Как по сигналу за пределами деревни послышался шум.
– В ПОМЕЩЕНИИ САМОЗВАНЕЦ! – раздался громкий и отчетливый голос эльфа.
Я повернулся к Лили.
– Похоже, кое в чем я ошибся. Нет, я по-прежнему свято верю в придумывание историй, любовные признания и переодевания в Санту, чтобы тебя осчастливить, но вот «в погоне за чем-то» сейчас не мы, а другие, и нам пора удирать.
– На санях?
– Боюсь, они прикручены к полу. Придется удирать пешком. Готова?
Лили распрямила плечи, вытерла глаза и спрыгнула с саней.
– На все сто!
Мы покинули рождественскую деревню. Я зашел в мужской туалет и стянул с себя наряд Санты – не хотел походить на заплутавшего чувака с Санта-кон, бродящего по улицам в поисках моста или туннеля до дома. Повесил костюм на дверцу кабинки и отправил фото его местонахождения дяде Сэлу.
Когда я вышел из туалета, Лили писала что-то в записной. Увидев меня, она захлопнула книжку.
– Идем? – спросил я.
– Куда?
– Как насчет просмотра фильма «Эта жизнь прекрасна»? Он начнется в семь, на кинофоруме.
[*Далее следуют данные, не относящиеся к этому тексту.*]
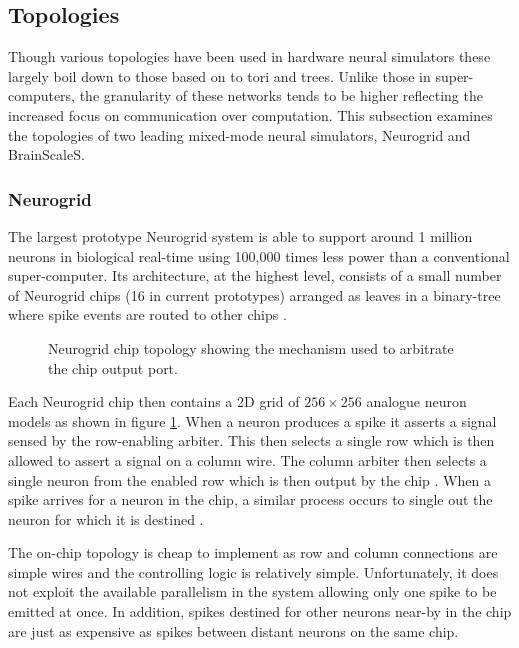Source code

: 		\subsection{Topologies}
			
			Though various topologies have been used in hardware neural simulators
			these largely boil down to those based on to tori and trees. Unlike those
			in super-computers, the granularity of these networks tends to be higher
			reflecting the increased focus on communication over computation.  This
			subsection examines the topologies of two leading mixed-mode neural
			simulators, Neurogrid and BrainScaleS.
			
			\subsubsection{Neurogrid}
				
				The largest prototype Neurogrid system is able to support around 1
				million neurons in biological real-time using 100,000 times less power
				than a conventional super-computer. Its architecture, at the highest
				level, consists of a small number of Neurogrid chips  (16 in current
				prototypes) arranged as leaves in a binary-tree where spike events are
				routed to other chips \cite{choudhary12}.
				
				\begin{figure}
					\center
					
					\caption[Neurogrid chip topology.]{Neurogrid chip topology showing the
					mechanism used to arbitrate the chip output port.}
					\label{fig:neurogrid-chip}
				\end{figure}
				
				Each Neurogrid chip then contains a 2D grid of $256\times256$ analogue
				neuron models as shown in figure \ref{fig:neurogrid-chip}. When a neuron
				produces a spike it asserts a signal sensed by the row-enabling arbiter.
				This then selects a single row which is then allowed to assert a signal
				on a column wire. The column arbiter then selects a single neuron from
				the enabled row which is then output by the chip \cite{boahen04}. When a
				spike arrives for a neuron in the chip, a similar process occurs to
				single out the neuron for which it is destined \cite{boahen04receiver}.
				
				The on-chip topology is cheap to implement as row and column connections
				are simple wires and the controlling logic is relatively simple.
				Unfortunately, it does not exploit the available parallelism in the
				system allowing only one spike to be emitted at once. In addition,
				spikes destined for other neurons near-by in the chip are just as
				expensive as spikes between distant neurons on the same chip.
Я и печенья захватил.
Выражение ее лица было бесценным. Милая Лили думала, как бы помягче мне отказать.
– Печенья из пекарни «Левейн», – добавил я. – Состоят на девяносто процентов из сахара и масла. Другими словами, нужно налопаться ими, пока мы еще молоды и наши тела способны это переварить.
Мы направились к двери, ведущей на Геральд-сквер. Нас манила ничем не примечательная тридцать четвертая улица.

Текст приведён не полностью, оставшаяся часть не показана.